Showing posts with label love affair. Show all posts
Showing posts with label love affair. Show all posts

Sunday, June 27, 2021

Love, Jack

Love, Jack by Gunilla Von Post 158 pages

I’m just old enough to remember that “’brief, shining moment’ before Camelot, before an assassin's bullets shattered the hopes of a nation.”  Yeah, I’ve read another book about JFK.

This one is a memoir published in 1997. The author, a Swedish aristocrat, waited until after Jackie’s death to share her romance with a handsome, wealthy young Senator from Massachusetts. She was trying to be sensitive to the president’s memory.

In 1953, Jack Kennedy was trying to evade an Italian countess who was hell bent on catching him when he accidentally met Gunilla Von Post on the Rivera. It was love at first sight. But it was a love that was not meant to be…or in better words, a love that was not allowed to blossom. 

Jack hoped to get the nod as vice president in the upcoming election, knew that a bid for the U. S. Presidency was in his future, was engaged to marry Jacqueline Bouvier, and was under the complete control of his father, Joe Kennedy, Sr. Although Jack tried to get Joe, Sr. to let him back out of his engagement, and even his marriage, Joe would have none of it.  If he left Jackie, his change to become the most powerful man in the world was at jeopardy, and he would probably lose. 

Between 1953 and 1959, Jack and Gunilla carried on a love affair. But I’m not sure that I would call it a love affair. They seldom saw each other and rarely spoke. Gunilla had letters that proved his desire and need for her, but I have to wonder. Knowing what a womanizer Jack turned out to be, after reading this book, I’m convinced that, while Jack might have been smitten with Gunilla, he was truly only interested in the chase. But then, maybe I’m wrong. The world will never know. 

“Love, Jack” receives 3 out of 5 stars in Julie’s world.

 

Thursday, March 25, 2021

A Sunday in Ville-d'Avray

A Sunday in Ville-d'Avray by Dominique Barberis  (Translated from the French by John Cullen) 144 pages

This novella packs a lot into it.

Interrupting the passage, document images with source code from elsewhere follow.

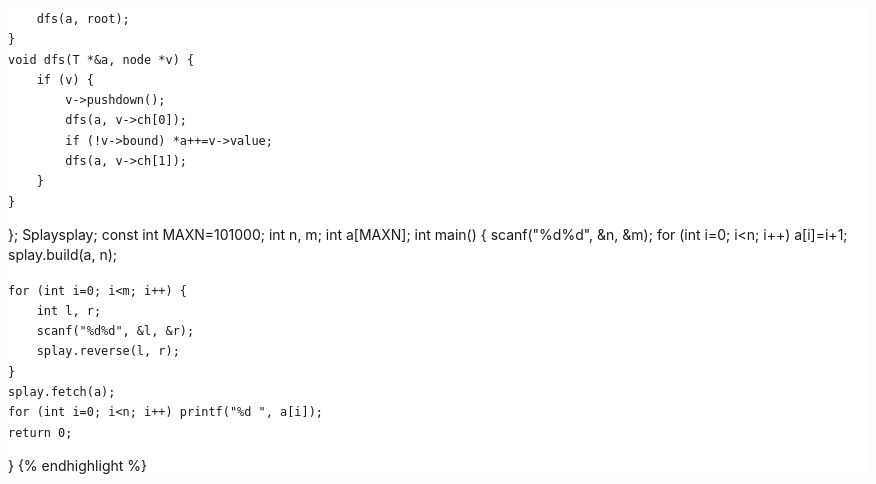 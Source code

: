         dfs(a, root);
    }
    void dfs(T *&a, node *v) {
        if (v) {
            v->pushdown();
            dfs(a, v->ch[0]);
            if (!v->bound) *a++=v->value;
            dfs(a, v->ch[1]);
        }
    }
};
Splay<int>splay;
const int MAXN=101000;
int n, m;
int a[MAXN];
int main() {
    scanf("%d%d", &n, &m);
    for (int i=0; i<n; i++) a[i]=i+1;
    splay.build(a, n);

    for (int i=0; i<m; i++) {
        int l, r;
        scanf("%d%d", &l, &r);
        splay.reverse(l, r);
    }
    splay.fetch(a);
    for (int i=0; i<n; i++) printf("%d ", a[i]);
    return 0;
}
{% endhighlight %}




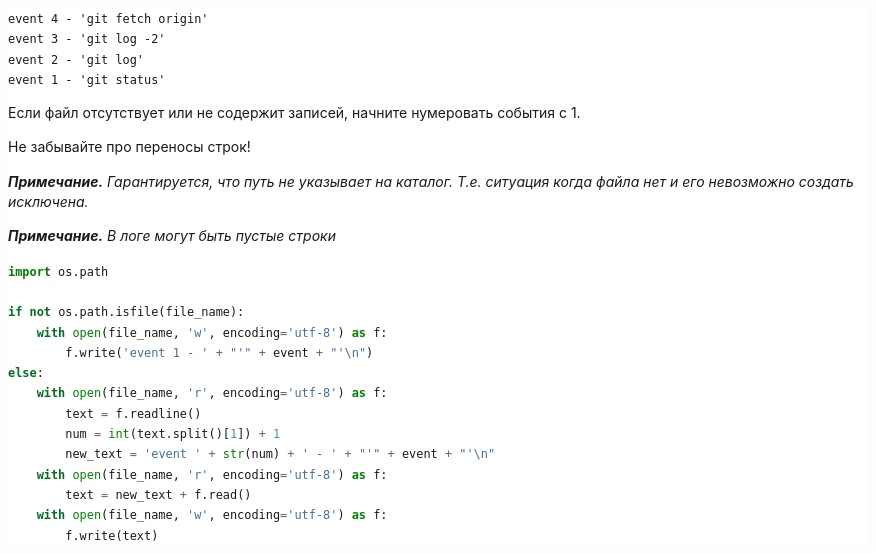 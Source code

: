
 ```dos
event 4 - 'git fetch origin'
event 3 - 'git log -2'
event 2 - 'git log'
event 1 - 'git status'
```

Если файл отсутствует или не содержит записей, начните нумеровать события с 1.

Не забывайте про переносы строк!

_**Примечание.** Гарантируется, что путь не указывает на каталог. Т.е. ситуация когда файла нет и его невозможно создать исключена._

_**Примечание.** В логе могут быть пустые строки_


```python
import os.path

if not os.path.isfile(file_name):
    with open(file_name, 'w', encoding='utf-8') as f:
        f.write('event 1 - ' + "'" + event + "'\n")
else:
    with open(file_name, 'r', encoding='utf-8') as f:
        text = f.readline()
        num = int(text.split()[1]) + 1
        new_text = 'event ' + str(num) + ' - ' + "'" + event + "'\n"
    with open(file_name, 'r', encoding='utf-8') as f:
        text = new_text + f.read()
    with open(file_name, 'w', encoding='utf-8') as f:
        f.write(text)
```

It’s brief, moody, spare, completely French and has a other-worldly atmosphere to it.

 Two sisters, Jane and Claire Marie don’t see each other often, even though they live relatively close to each other. Jane lives in the heart of Paris, while Claire Marie lives in the suburban community of Ville-d”Avray. Jane lives with her partner and Claire Marie has a husband and a teenage daughter.

It’s early autumn, and the sisters are enjoying a few glasses of wine in the garden. After the initial and normal conversation exchanges, Claire Marie begins to talk about a man she had known fifteen years prior. It’s a whimsical, whispery, misty description of a man named Marc Hermann. I’m was never sure if the two had an actual affair or danced around one.

Claire Marie would sneak out of the house to meet him, but the meetings took place more around train stations and parks than in hotel rooms or quaint B&Bs. I got the feeling that Marc was more of a stalker, and that Claire Marie was having wispy fantasies about him. The scenes in which Claire Marie tried to see him at his place of business is disturbing, making the reader feel as if there was something else going on altogether.

The pace of the novella ebb and flowed, as a good story does. However, it didn’t reel me in completely. I found myself more mystified than satisfied at the conclusion. Therefore,  A Sunday in Ville-d'Avray received 3 out of 5 stars in Julie’s world. I wanted to give it 2 stars, but the beautiful writing and scenery had me bump it up a star.